The Facebook Data Leak Explained

The Facebook Data Leak Explained
Ivan Righi
Read More From Ivan Righi
April 8, 2021 | 8 Min Read

This weekend press exposed a significant data leakage containing the records of 533 million Facebook users. The records were posted on multiple cybercriminal forums for free. This incident exposed the personal information of Facebook users, including phone numbers, emails, full names, job occupations, and birth dates. Much of this information was likely scraped from public Facebook profiles, as Facebook alluded to in a new statement made on 06 Apr 2021. However, the leakage also included data that wasn’t made public by users, such as their phone numbers. In this blog we dive into what happened, how the information was exposed, who has taken responsibility for the attack, and the risks involved to affected users.

What is the Facebook Data Leak?

The initial incident started in mid-to-late 2019. It is believed that threat actors scraped Facebook’s website to acquire the information of millions of users. Web scraping refers to the process of using automated scripts or bots to harvest public information from sites, such as any information users make publicly available on their profiles (Names, City, Education, etc.). 

Scraping is not a new technique, and it occurs daily. Cybercriminals frequently scrape sites such as Facebook, Twitter, and Reddit, and many other sites. Cybercriminals can leverage the data extracted from sites for a variety of purposes, including spamming, information gathering, and social engineering attacks. They can also sell scraped data for a profit to other cybercriminals, marketing companies, or call centers.

Figure 1: Raidforums user advertising scraped Instagram database

As previously mentioned, data scraped from sites is usually public data. If users set their emails, names, and locations to be public, then that data could be viewed and harvested by virtually anyone. However, the data exposed from Facebook wasn’t your usual data scraping incident. Threat actors were able to harvest users’ phone numbers, even if the users had set their number to be private on their Facebook profiles. Facebook stated that they believed that cybercriminals accomplished this by exploiting Facebook’s “contact importer” feature, which allows users to find other users by using their phone numbers. 

This feature could have been exploited by uploading large sets of phone numbers and identifying which Facebook profiles matched the numbers. Facebook stated that this feature was fixed in September 2019, following the discovery that threat actors were abusing the feature. However, while Facebook fixed the feature in 2019, the phone numbers of 533 million users had already been harvested by malicious individuals, along with other identifying information on users.

How Was the Facebook Data Distributed in the Cybercriminal World?

Initially, attackers offered the data at quite a steep price.
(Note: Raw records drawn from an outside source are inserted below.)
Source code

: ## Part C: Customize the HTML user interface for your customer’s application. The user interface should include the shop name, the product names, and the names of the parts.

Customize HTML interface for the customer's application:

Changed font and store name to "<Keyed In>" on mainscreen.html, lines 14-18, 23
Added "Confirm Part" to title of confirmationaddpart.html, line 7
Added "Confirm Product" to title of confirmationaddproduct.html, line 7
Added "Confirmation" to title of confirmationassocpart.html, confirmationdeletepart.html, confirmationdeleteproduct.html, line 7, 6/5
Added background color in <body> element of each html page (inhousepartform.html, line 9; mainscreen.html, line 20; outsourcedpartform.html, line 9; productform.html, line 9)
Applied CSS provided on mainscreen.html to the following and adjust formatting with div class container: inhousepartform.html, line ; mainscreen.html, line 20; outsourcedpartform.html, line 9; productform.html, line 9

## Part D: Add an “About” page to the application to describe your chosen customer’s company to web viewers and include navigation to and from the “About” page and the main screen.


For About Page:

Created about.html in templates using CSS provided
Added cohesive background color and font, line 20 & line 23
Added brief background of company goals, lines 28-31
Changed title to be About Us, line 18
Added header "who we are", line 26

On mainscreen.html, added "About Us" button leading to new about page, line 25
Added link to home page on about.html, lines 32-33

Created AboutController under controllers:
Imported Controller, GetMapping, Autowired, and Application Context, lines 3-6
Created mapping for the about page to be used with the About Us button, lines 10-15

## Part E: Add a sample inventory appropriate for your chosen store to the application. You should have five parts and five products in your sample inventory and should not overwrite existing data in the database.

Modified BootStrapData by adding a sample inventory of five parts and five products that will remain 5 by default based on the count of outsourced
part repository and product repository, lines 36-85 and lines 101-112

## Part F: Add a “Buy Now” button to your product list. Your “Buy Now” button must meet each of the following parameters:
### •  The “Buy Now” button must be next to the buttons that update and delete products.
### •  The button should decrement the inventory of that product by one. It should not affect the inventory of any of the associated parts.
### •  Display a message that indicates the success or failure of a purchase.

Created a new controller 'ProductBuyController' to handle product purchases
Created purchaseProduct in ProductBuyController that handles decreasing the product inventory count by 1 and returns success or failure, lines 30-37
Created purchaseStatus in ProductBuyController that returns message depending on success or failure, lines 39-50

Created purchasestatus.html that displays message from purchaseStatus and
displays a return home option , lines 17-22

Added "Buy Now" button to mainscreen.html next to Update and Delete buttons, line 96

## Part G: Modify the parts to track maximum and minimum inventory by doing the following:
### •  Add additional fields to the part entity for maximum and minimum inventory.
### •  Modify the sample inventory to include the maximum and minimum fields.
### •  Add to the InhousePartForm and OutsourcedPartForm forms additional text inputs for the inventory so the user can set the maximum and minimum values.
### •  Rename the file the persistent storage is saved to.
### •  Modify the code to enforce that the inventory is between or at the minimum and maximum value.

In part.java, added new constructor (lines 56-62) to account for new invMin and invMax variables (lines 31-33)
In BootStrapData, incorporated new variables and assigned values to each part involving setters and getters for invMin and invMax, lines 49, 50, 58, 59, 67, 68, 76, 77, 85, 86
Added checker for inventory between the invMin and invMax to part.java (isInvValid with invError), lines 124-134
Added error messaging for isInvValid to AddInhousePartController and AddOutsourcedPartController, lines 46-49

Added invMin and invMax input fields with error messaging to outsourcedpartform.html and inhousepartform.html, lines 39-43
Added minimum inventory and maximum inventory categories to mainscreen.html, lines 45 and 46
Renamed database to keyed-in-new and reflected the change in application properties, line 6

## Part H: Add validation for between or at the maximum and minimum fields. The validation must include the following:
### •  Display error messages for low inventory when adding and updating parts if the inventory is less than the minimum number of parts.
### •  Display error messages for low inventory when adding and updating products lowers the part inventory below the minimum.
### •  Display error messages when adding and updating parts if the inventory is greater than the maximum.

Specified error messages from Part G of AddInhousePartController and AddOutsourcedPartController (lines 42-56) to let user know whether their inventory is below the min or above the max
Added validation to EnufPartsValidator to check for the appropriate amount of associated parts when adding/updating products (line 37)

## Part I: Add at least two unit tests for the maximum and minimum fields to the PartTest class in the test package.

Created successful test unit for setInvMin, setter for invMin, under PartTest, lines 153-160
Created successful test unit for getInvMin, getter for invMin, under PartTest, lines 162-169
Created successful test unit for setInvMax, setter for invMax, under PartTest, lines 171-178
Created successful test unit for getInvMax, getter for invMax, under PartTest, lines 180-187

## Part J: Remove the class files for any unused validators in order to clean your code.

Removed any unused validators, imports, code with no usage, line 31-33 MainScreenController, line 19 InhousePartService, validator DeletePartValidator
As the data began circulating in open and gated cybercriminal forums in 2020, a listing on Russian-speaking cybercriminal forum XSS in August 2020 advertised the sale of this data for “only” USD 25,000 (see Figure 2). Listings were identified across several other forums, such as Raidforums. The sheer size of the data leakage and the wide geography it covered (106 countries) made the data a gold mine for cybercriminals. Therefore, these listings often caught the interest of multiple threat actors.

Figure 2: XSS user advertises Facebook leak in August 2020

The XSS user who initially shared the data was allegedly responsible for the attack. When other forum members questioned the origin of the breached data, the original poster claimed that they had exploited a zero-day vulnerability on Facebook’s website. This vulnerability allegedly allowed the threat actor to grab users’ data from their Facebook ID (see Figures 3-4). The user also stated that the data extracted dated from 01 Jan 2020, as Facebook had patched the vulnerability by then. The user did not provide further information.
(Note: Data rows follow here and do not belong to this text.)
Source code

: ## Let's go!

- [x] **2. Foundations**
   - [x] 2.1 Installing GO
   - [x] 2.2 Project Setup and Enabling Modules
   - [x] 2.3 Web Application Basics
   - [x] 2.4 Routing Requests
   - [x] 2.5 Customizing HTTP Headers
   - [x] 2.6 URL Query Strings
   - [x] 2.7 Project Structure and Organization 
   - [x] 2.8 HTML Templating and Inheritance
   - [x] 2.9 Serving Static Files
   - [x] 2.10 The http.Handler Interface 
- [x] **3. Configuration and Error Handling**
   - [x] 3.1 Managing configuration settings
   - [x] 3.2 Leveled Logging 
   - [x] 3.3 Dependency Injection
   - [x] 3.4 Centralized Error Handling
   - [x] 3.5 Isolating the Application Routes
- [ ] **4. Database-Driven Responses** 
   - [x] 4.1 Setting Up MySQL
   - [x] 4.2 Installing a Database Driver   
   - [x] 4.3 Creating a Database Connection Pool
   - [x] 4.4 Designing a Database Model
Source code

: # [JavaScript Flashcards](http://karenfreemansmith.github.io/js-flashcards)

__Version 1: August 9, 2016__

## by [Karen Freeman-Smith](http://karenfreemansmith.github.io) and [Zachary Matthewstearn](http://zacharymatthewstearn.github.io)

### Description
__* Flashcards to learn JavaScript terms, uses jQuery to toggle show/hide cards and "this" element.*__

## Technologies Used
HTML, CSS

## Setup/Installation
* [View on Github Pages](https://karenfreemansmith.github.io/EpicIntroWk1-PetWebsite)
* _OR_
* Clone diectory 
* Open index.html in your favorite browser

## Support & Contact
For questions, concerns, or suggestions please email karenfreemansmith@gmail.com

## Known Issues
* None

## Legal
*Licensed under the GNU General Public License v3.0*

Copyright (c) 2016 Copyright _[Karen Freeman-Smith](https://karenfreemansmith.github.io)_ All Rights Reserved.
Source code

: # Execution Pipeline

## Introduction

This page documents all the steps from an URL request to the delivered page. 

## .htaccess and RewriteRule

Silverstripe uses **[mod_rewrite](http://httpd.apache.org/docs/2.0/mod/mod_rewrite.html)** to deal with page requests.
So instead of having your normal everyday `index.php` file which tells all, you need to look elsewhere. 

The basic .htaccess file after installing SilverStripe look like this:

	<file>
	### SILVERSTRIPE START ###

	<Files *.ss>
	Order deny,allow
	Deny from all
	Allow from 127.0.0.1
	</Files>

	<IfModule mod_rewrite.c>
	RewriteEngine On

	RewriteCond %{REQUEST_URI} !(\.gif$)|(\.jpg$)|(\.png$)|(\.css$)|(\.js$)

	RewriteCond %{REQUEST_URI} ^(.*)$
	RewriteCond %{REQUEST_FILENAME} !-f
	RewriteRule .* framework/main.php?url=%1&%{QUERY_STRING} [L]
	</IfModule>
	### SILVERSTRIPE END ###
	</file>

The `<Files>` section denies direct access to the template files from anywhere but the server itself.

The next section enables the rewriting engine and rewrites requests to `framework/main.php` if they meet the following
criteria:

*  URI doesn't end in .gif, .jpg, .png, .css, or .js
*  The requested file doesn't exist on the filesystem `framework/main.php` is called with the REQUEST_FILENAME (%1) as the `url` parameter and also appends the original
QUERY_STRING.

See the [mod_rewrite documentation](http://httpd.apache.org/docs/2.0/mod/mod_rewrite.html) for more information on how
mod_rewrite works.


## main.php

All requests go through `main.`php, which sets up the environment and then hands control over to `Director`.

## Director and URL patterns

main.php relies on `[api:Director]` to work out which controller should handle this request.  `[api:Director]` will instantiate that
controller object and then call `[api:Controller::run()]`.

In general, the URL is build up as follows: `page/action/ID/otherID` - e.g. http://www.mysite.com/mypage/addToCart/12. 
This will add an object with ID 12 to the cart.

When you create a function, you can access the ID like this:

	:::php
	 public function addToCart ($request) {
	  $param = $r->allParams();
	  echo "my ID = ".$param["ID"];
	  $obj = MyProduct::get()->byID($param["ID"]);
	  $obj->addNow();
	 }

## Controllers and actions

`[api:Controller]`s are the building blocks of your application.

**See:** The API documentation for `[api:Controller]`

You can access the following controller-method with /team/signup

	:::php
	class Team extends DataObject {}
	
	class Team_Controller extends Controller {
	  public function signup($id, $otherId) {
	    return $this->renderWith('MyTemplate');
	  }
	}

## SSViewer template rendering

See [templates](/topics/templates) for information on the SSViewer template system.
Figure 3: XSS user claims that they exploited a vulnerability to crawl Facebook users
FIGURE 4: XSS user provides more information on how they claim to have acquired the Facebook data leak

Cybercriminals often purchase data to re-sell it to other cybercriminals for a profit, the cost or set price of the data breach lowering with each transaction. From 2019-2021, the data likely exchanged hands multiple times— an activity frequently observed in cybercriminal forums. Eventually, the data breach becomes devalued, and users will expose it for free to gain reputation or notoriety within a cybercriminal forum. In the case of the Facebook breach, this is the most likely situation. On 03 April 2021, a user on the English-speaking cybercriminal forum Raidforums uploaded the entire Facebook breach for a negligible cost of eight forum tokens (approximately USD 2.52).
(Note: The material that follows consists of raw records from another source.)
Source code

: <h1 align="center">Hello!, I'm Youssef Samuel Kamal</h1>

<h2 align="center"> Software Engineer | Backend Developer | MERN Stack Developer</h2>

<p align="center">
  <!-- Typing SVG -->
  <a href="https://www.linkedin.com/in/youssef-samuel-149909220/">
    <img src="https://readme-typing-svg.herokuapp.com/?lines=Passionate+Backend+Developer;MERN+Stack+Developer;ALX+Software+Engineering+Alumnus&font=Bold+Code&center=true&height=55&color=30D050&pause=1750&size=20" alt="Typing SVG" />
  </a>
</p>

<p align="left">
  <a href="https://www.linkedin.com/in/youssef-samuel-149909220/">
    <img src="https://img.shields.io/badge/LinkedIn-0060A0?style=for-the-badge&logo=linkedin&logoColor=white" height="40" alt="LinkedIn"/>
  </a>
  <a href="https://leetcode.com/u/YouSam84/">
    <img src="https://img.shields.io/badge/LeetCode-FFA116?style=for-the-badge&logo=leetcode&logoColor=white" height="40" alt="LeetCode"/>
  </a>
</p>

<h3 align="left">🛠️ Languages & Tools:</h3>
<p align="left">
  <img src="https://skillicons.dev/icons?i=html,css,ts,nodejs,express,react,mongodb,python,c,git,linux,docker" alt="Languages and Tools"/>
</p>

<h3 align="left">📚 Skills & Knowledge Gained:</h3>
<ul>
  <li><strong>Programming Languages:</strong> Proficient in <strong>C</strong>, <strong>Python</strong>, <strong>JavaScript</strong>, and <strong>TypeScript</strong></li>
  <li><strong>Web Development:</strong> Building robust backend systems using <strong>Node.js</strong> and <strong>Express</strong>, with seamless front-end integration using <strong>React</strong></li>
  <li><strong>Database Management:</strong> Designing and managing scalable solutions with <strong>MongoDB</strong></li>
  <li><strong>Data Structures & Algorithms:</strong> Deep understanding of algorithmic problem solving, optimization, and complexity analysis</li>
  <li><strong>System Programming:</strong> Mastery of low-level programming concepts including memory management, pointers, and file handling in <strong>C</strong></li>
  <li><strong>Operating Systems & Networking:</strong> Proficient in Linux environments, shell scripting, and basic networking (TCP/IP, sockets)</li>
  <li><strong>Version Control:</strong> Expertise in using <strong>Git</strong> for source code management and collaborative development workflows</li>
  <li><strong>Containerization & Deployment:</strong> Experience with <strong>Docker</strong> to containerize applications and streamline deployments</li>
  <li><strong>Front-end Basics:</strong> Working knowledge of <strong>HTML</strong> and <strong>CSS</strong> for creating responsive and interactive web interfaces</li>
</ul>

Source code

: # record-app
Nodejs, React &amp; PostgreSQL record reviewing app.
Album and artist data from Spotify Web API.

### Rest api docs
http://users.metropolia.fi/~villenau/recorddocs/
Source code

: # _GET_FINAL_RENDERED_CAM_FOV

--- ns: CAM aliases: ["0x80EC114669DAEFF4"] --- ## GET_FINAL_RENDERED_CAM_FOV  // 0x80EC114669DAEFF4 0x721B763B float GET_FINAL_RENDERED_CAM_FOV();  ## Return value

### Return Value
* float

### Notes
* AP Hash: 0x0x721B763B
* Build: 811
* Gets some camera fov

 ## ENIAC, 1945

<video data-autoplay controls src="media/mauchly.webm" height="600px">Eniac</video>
FIGURE 5: Raidforums user exposes the Facebook data leak for free

Within 5 days, more than 4,800 forum members had unlocked the data with their tokens; the thread received over 1,000 replies and 200,000 views, making it one of the most viewed threads on the criminal forum. The data was an instant success within the cybercriminal community. The data leakage and free download links have since been reposted across multiple deep and dark web forums. The data can now be easily acquired by any cybercriminals who wish to use it.

What Data was Included in the Breach?

Virtually every individual included in the data leakage had their phone numbers exposed, including Mark Zuckerberg himself and other founding members of Facebook. The exposure likely depended on how much information users left public on their profile, with the exception of their phone number. Any data that was public on the affected Facebook profiles was likely harvested. The dataset typically included the victim’s full names, location, phone numbers, Facebook IDs, the company they worked for, and birth dates. 

FIGURE 6: Mark Zuckerberg’s data exposed in the Facebook leak (phone number censored)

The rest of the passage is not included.